Task requirements: From the entries below, pull out each line where "distribution" appears.

Stored data entries
━━━━
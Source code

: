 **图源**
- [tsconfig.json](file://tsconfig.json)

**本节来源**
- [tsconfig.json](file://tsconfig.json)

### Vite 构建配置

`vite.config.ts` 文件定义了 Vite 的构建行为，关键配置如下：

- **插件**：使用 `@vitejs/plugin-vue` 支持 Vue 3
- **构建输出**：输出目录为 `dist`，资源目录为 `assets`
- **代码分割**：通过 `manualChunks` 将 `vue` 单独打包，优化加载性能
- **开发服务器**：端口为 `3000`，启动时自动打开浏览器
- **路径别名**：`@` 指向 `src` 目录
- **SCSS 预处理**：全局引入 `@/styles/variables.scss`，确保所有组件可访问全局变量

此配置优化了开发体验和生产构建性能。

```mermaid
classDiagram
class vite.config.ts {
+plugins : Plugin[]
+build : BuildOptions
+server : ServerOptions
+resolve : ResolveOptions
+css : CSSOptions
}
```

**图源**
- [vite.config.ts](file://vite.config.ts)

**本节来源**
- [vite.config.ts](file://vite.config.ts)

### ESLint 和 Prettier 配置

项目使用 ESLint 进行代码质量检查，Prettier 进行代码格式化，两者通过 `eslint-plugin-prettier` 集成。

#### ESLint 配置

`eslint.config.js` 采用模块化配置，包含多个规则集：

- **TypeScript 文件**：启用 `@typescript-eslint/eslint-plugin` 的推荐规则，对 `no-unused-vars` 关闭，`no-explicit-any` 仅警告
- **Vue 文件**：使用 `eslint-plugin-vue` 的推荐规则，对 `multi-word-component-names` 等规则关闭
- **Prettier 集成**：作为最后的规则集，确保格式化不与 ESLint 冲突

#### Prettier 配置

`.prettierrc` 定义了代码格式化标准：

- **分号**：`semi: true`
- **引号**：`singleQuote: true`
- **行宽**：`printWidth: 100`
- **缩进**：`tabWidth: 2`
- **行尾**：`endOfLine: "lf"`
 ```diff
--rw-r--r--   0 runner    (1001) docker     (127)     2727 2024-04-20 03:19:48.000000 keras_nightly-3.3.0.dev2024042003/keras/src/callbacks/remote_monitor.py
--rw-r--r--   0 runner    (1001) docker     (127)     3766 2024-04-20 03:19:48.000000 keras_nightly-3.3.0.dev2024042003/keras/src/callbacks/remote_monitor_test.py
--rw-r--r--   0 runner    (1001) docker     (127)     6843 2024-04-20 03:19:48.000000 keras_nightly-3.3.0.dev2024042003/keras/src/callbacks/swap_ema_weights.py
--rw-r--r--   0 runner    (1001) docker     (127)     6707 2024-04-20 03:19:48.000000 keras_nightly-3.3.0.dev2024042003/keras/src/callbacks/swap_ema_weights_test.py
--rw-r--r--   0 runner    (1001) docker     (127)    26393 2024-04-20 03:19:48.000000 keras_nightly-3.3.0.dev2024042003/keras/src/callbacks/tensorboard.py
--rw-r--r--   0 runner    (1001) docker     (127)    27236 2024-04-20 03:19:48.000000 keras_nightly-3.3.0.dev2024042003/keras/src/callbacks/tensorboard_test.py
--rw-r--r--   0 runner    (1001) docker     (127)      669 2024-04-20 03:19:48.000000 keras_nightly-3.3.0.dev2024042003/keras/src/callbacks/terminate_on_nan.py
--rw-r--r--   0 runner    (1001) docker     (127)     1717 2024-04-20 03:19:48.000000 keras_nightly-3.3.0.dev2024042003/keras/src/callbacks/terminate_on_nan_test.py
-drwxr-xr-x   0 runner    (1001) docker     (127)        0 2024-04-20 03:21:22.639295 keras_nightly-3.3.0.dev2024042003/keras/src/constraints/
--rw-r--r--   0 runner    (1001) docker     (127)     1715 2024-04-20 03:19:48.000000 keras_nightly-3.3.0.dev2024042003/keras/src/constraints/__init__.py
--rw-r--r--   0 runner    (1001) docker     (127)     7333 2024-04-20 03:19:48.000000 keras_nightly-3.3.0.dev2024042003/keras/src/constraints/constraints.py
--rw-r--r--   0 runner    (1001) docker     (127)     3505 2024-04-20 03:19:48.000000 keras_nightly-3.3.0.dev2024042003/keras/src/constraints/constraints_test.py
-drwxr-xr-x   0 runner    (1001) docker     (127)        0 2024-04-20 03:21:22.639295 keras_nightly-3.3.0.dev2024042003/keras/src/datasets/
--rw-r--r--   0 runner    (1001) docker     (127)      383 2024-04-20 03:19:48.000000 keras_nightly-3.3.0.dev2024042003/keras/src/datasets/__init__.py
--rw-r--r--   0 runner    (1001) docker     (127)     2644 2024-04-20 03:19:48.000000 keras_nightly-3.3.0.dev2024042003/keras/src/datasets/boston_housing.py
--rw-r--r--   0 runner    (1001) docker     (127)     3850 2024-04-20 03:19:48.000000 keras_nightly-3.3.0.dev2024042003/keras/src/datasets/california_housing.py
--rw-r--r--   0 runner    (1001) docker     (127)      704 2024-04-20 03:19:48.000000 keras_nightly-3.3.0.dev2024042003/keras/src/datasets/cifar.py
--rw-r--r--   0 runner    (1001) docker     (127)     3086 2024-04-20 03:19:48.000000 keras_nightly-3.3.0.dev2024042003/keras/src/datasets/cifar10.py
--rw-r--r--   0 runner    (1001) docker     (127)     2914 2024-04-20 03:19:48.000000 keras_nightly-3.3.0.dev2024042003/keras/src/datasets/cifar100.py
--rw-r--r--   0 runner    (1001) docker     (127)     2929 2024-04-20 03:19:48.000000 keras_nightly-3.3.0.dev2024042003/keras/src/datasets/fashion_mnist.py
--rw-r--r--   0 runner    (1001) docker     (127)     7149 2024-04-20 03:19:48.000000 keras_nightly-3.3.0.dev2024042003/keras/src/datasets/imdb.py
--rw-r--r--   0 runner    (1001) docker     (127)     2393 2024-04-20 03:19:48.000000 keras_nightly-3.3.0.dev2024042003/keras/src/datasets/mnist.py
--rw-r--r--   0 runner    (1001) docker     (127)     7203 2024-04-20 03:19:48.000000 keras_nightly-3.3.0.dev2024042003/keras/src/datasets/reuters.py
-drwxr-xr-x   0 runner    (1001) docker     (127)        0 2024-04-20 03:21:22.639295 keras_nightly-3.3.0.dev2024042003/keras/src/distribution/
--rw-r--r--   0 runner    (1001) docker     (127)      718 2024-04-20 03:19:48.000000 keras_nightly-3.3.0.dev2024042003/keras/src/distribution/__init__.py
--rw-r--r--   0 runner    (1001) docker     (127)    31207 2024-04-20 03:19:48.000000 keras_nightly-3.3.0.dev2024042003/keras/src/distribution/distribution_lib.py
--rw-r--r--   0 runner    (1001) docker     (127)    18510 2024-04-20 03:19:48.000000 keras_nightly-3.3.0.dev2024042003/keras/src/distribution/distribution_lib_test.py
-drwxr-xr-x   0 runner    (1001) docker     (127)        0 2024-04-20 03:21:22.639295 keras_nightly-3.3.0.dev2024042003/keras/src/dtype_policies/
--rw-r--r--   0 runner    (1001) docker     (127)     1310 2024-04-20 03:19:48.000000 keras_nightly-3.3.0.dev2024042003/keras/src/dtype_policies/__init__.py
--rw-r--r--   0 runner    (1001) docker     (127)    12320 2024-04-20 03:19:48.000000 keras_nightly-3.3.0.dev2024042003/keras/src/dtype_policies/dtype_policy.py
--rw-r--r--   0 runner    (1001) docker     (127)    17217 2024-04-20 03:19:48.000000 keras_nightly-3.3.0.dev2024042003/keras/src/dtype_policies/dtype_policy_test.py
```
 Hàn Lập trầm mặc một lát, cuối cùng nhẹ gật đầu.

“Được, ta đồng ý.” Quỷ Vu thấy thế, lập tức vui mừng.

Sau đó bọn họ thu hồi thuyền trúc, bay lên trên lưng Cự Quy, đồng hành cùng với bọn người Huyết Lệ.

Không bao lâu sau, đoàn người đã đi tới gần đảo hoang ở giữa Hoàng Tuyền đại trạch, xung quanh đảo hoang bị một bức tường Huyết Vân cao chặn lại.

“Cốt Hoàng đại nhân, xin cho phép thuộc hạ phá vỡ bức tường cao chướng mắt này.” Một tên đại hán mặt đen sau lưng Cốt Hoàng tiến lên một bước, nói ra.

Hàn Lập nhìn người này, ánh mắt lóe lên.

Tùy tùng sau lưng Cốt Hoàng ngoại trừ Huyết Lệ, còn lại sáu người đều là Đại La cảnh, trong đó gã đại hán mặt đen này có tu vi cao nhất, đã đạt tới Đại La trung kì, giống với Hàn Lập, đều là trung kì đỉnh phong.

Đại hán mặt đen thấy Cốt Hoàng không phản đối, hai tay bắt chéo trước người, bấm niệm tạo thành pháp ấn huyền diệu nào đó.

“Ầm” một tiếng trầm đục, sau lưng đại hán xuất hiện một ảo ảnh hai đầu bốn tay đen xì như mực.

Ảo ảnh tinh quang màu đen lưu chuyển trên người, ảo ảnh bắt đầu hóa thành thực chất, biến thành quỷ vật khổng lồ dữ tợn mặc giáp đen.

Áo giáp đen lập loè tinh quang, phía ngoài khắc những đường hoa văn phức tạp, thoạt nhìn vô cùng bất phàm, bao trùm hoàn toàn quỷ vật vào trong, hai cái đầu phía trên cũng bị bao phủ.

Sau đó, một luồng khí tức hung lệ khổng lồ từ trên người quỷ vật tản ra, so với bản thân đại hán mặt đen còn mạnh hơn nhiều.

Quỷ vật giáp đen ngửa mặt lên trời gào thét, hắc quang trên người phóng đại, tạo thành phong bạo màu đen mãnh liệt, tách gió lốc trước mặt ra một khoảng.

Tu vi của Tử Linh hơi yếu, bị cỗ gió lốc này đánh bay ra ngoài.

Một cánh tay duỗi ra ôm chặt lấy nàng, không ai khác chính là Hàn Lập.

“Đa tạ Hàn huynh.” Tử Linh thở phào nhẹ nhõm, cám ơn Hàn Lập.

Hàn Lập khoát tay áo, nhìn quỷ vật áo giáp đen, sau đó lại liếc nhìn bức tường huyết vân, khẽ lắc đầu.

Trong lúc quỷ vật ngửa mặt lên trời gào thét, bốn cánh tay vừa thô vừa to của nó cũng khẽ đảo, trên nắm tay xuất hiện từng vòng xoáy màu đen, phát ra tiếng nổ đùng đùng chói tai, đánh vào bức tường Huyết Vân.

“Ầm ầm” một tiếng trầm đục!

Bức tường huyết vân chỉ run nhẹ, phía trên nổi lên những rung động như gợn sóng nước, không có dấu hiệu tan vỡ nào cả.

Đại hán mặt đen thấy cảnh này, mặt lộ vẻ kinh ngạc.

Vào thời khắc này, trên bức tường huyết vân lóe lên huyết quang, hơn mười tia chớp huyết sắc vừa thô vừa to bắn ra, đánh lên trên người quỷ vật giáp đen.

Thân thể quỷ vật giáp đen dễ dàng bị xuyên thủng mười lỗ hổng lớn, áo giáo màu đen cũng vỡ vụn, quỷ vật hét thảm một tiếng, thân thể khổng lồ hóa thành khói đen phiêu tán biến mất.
━━━━
Written answer:
-drwxr-xr-x   0 runner    (1001) docker     (127)        0 2024-04-20 03:21:22.639295 keras_nightly-3.3.0.dev2024042003/keras/src/distribution/
--rw-r--r--   0 runner    (1001) docker     (127)      718 2024-04-20 03:19:48.000000 keras_nightly-3.3.0.dev2024042003/keras/src/distribution/__init__.py
--rw-r--r--   0 runner    (1001) docker     (127)    31207 2024-04-20 03:19:48.000000 keras_nightly-3.3.0.dev2024042003/keras/src/distribution/distribution_lib.py
--rw-r--r--   0 runner    (1001) docker     (127)    18510 2024-04-20 03:19:48.000000 keras_nightly-3.3.0.dev2024042003/keras/src/distribution/distribution_lib_test.py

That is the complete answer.